All that should appear is the line containing "To learn more" and the lines after it in the records below, each reproduced exactly.

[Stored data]
::::::::
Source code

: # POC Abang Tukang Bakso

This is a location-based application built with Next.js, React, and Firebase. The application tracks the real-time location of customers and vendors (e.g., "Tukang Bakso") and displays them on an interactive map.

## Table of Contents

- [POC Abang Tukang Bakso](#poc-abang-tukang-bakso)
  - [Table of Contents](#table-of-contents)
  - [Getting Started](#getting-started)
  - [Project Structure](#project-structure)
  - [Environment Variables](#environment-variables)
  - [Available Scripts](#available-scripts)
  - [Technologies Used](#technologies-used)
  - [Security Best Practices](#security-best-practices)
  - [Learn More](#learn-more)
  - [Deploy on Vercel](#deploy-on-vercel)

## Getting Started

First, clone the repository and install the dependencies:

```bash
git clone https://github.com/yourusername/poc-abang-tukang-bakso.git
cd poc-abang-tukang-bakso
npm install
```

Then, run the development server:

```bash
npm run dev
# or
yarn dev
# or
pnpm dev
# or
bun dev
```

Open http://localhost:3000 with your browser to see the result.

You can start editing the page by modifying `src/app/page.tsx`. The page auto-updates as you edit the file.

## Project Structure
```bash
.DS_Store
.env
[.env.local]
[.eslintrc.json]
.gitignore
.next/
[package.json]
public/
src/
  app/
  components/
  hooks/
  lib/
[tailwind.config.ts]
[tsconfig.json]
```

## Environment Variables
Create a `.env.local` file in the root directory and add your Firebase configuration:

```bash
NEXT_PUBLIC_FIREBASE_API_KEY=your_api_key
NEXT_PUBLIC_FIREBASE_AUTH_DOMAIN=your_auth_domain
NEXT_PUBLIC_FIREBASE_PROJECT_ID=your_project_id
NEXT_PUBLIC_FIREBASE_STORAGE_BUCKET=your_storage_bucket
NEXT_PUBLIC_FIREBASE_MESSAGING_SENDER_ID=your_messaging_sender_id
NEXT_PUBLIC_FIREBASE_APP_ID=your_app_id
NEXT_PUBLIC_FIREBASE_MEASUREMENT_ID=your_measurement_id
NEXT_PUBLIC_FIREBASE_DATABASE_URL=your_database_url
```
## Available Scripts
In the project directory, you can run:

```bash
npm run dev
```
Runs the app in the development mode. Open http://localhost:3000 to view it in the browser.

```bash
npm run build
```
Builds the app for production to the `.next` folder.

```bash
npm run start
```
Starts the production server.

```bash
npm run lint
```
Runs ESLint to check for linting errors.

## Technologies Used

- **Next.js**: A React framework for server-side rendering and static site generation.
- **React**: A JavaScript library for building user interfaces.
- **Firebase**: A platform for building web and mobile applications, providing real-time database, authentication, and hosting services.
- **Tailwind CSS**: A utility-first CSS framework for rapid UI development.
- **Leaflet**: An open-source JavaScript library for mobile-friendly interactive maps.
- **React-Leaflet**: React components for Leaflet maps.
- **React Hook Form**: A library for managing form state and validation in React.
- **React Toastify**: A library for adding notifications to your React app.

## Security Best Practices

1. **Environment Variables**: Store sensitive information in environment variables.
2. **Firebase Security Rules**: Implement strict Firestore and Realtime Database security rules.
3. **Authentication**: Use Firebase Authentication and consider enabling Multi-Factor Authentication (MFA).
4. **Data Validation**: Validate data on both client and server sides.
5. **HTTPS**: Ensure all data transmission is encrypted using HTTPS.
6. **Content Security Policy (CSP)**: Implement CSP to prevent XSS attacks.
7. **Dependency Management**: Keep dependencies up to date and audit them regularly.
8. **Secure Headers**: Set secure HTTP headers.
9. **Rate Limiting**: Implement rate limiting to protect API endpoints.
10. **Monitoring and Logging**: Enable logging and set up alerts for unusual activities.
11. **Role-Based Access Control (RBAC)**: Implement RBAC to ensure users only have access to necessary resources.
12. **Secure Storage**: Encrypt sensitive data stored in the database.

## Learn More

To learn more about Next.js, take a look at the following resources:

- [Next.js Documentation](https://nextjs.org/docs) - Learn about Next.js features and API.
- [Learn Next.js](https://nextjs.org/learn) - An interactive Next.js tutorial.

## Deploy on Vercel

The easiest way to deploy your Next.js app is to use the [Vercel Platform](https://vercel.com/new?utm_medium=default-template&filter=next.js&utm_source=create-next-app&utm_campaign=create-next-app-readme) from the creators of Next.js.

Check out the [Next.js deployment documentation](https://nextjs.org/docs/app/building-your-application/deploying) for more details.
::::::::
_REPLY TO THE EXERCISE_.
To learn more about Next.js, take a look at the following resources:

- [Next.js Documentation](https://nextjs.org/docs) - Learn about Next.js features and API.
- [Learn Next.js](https://nextjs.org/learn) - An interactive Next.js tutorial.

## Deploy on Vercel

The easiest way to deploy your Next.js app is to use the [Vercel Platform](https://vercel.com/new?utm_medium=default-template&filter=next.js&utm_source=create-next-app&utm_campaign=create-next-app-readme) from the creators of Next.js.

Check out the [Next.js deployment documentation](https://nextjs.org/docs/app/building-your-application/deploying) for more details.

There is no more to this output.